3.2.2. Size Exclusion Chromatograpy with Multi-Angled Light Scattering Detector (SEC-MALS)

The molecular weight profile of the four fucoidan samples was analysed using Size Exclusion Chromatography with Multi-Angled Light Scattering Detector (SEC-MALS) as described in Apostolova et al. (2022) [112]. Fucoidans were analysed on three size exclusion columns in series: SB-806 HQ, SB-804 HQ, and SB-803 HQ, 300 mm L × 8 mm I.D., Shodex (Resonac) and detected on a MiniDAWN TREOS II multi angled light scattering detector (Wyatt Technology) and a RID-10A refractive index detector (Shimadzu) using a dn/dc value of 0.15 mL g-1.

3.2.3. Elemental Analysis (CHNS)

The carbon, hydrogen, nitrogen and sulfur content of commercial samples was determined using elemental analysis. Commercial samples were dried at 50°C for an hour to remove excess water content, before 2.5 mg of dried sample was added to 9 mg of vanadium pentoxide (Elemtex) in a tin capsule (Elemtex) before being compressed and sealed. Also prepared were reference standards of sulfanilamide (Elemtex), atropine (Elemtex) and a four-point calibration curve of 2,5-(Bis(5-tert-butyl-2-benzo-oxazol-2-yl) thiophene (BBOT) (Elemtex). After preparation, the samples and standards were stored in a desiccator.
Samples were subsequently analysed on a Flash SMART 2000 instrument (Thermo Fisher Scientific) equipped with a CHNS Prepacked Quartz Reaction Tube (Elemtex) with a 2 m PTFE CHNS Separation Column (CE Instruments) and a Thermal Conductivity Detector. Sulfation degree and protein content were calculated as described in Zayed et al. [46].

3.2.4. Inductively Coupled Plasma-Optical Emission Spectrometry (ICP-OES)

Major and trace elements in the commercial samples were quantified using an Varian Vista Pro Inductively Coupled Plasma-Optical Emission Spectrometer (Agilent Technologies). Approximately 100 mg of fucoidan was digested in ARISTAR® grade nitric acid (VWR) before being washed and filtered. Reference standards of BHVO-1 Hawaiian Basalt (United States Geological Survey) and Fiji water were prepared with all samples stored at 4°C prior to analysis.

3.2.5. High Performance Anion Exchange Chromatography – Pulsed Amperometric Detection (HPAEC-PAD)

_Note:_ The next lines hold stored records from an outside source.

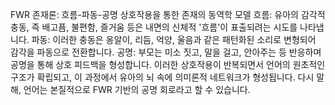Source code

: FWR 존재론: 흐름-파동-공명 상호작용을 통한 존재의 동역학 모델
흐름: 유아의 감각적 충동, 즉 배고픔, 불편함, 즐거움 등은 내면의 신체적 '흐름'이 표출되려는 시도를 나타냅니다.
파동: 이러한 충동은 옹알이, 리듬, 억양, 울음과 같은 패턴화된 소리로 변형되어 감각을 파동으로 전환합니다.
공명: 부모는 미소 짓고, 말을 걸고, 안아주는 등 반응하며 공명을 통해 상호 피드백을 형성합니다.
이러한 상호작용이 반복되면서 언어의 원초적인 구조가 확립되고, 이 과정에서 유아의 뇌 속에 의미론적 네트워크가 형성됩니다. 다시 말해, 언어는 본질적으로 FWR 기반의 공명 회로라고 할 수 있습니다.
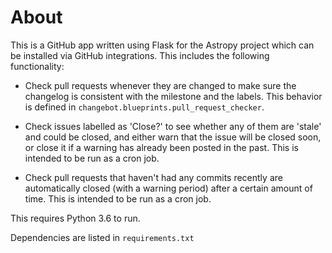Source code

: About
=====

This is a GitHub app written using Flask for the Astropy project which can be
installed via GitHub integrations. This includes the following functionality:

* Check pull requests whenever they are changed to make sure the changelog
  is consistent with the milestone and the labels. This behavior is defined
  in ``changebot.blueprints.pull_request_checker``.

* Check issues labelled as 'Close?' to see whether any of them are 'stale' and
  could be closed, and either warn that the issue will be closed soon, or
  close it if a warning has already been posted in the past. This is intended to
  be run as a cron job.

* Check pull requests that haven't had any commits recently are automatically
  closed (with a warning period) after a certain amount of time. This is
  intended to be run as a cron job.

This requires Python 3.6 to run.

Dependencies are listed in ``requirements.txt``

The monosaccharide and uronic acid content of the extracts was determined using a ICS 3000 Dionex HPAEC (Thermo Fisher Scientific) coupled to a Pulsed Amperometric Detector (PAD with gold electrode). 10 mg of extract was hydrolyzed in 2 M trifluoracetic acid (TFA) at 120°C for 2 hours before being dried using a miVac DUO Concentrator Speed Vac (GeneVac) and stored at -20°C. Before analysis, the hydrolyzed samples were dissolved in ultrapure water and filtered before being degassed.
The HPAEC-PAD system was pressurized with argon, and analysis was performed on two columns in series: 3 x 150 mm CarboPac PA20 Analytical Column (Thermo Fisher Scientific) and 3 x 30 mm CarboPac PA20 Guard Column (Thermo Fisher Scientific).

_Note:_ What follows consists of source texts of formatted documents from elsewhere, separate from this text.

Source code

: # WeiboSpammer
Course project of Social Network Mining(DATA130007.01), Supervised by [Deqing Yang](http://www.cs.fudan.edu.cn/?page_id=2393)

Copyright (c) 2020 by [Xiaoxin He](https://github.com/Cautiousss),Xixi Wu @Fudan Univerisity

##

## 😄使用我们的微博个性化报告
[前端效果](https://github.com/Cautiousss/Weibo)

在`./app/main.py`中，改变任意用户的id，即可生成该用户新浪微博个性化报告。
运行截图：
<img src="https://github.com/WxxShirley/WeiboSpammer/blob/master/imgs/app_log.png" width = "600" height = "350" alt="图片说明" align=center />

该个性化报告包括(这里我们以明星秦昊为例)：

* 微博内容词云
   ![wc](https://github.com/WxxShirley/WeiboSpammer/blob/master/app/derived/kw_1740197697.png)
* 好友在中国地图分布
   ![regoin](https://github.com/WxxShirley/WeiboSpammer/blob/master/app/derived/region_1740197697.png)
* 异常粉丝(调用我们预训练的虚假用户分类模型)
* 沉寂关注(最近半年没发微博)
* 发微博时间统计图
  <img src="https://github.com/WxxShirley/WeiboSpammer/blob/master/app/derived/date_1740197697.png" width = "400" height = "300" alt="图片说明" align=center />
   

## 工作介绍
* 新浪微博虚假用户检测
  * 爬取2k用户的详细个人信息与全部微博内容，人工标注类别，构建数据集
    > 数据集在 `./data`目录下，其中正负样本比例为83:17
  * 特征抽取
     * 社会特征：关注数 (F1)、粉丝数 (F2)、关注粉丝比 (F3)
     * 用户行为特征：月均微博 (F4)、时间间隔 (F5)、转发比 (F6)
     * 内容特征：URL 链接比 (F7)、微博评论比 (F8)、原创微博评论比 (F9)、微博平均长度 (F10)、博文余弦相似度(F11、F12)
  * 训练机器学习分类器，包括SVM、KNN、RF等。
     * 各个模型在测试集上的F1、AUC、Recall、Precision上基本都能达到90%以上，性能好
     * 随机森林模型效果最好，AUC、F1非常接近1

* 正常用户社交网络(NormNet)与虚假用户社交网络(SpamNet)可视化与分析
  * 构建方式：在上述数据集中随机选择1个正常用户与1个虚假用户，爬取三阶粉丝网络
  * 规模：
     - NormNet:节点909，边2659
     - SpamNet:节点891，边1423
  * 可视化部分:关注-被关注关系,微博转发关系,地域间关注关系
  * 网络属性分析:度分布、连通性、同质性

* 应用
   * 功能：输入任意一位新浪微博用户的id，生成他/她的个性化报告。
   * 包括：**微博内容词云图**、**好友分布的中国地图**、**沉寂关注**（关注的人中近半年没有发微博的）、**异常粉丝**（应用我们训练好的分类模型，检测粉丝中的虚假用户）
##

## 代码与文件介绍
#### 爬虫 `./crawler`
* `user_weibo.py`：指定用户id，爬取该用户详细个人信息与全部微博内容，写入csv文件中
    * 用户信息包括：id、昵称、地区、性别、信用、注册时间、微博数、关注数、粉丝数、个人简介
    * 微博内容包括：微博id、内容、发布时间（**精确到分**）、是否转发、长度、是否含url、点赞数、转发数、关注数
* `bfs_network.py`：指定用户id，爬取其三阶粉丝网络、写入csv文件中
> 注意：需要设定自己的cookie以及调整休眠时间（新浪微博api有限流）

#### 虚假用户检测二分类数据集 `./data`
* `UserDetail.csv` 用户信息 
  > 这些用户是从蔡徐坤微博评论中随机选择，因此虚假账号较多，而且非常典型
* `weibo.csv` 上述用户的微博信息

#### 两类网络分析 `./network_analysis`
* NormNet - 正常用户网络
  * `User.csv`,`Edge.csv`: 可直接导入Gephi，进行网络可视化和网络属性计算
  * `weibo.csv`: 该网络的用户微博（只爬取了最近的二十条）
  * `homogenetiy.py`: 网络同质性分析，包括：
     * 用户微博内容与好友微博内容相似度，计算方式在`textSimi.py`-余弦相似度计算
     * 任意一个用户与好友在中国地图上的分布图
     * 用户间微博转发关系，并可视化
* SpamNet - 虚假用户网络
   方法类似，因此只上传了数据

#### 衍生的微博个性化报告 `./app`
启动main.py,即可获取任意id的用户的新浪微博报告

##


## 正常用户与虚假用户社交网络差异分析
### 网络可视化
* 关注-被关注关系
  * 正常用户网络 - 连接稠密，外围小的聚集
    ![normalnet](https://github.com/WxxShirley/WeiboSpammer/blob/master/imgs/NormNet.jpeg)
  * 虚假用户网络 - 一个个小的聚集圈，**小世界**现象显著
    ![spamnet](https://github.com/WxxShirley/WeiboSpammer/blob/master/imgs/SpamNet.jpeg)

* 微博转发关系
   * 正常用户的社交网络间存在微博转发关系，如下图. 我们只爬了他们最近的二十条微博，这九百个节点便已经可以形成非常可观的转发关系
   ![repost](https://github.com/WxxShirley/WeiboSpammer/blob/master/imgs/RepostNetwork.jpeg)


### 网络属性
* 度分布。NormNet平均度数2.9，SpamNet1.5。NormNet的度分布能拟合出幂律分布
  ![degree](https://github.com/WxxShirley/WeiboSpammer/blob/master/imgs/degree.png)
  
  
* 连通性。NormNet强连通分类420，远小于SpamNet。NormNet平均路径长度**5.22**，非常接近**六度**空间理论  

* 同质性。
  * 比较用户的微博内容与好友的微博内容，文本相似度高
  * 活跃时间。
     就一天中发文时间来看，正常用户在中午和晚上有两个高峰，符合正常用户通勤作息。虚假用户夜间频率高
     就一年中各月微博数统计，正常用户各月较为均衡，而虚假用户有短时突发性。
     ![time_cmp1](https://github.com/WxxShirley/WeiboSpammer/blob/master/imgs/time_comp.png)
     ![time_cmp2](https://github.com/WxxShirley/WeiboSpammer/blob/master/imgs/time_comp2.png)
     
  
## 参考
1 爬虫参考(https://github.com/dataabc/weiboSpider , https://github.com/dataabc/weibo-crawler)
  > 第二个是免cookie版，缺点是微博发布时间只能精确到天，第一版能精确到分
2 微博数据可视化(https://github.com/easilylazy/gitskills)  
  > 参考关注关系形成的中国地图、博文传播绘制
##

3.2.6. Folin–Ciocâlteu Colorimetric Assay

The polyphenol content of extracts was determined through the Folin–Ciocâlteu colorimetric assay using a protocol adapted from de Falco et al. (2018) [113]. To a 96-well plate, 5.4 µL of sample dissolved in ultrapure water (10 mg/mL) was added alongside 108 µL of diluted 1:10 Folin-Ciocalteu reagent (Sigma-Aldrich) and 86.4 µL of 7.5% sodium carbonate (Thermo Fisher Scientific) solution. An eight-point gallic acid (Sigma-Aldrich) standard curve was prepared and also included in the plate.
The 96-well plate was incubated at 50°C for 5 minutes, and the absorbance at 760 nm of each well was determined using a CLARIOStar plate reader (BMG Labtech). Phenolic content of samples was expressed as mg of gallic acid equivalent per gram of extract using a gallic acid standard curve. Samples were measured in triplicate, and standards measured six times.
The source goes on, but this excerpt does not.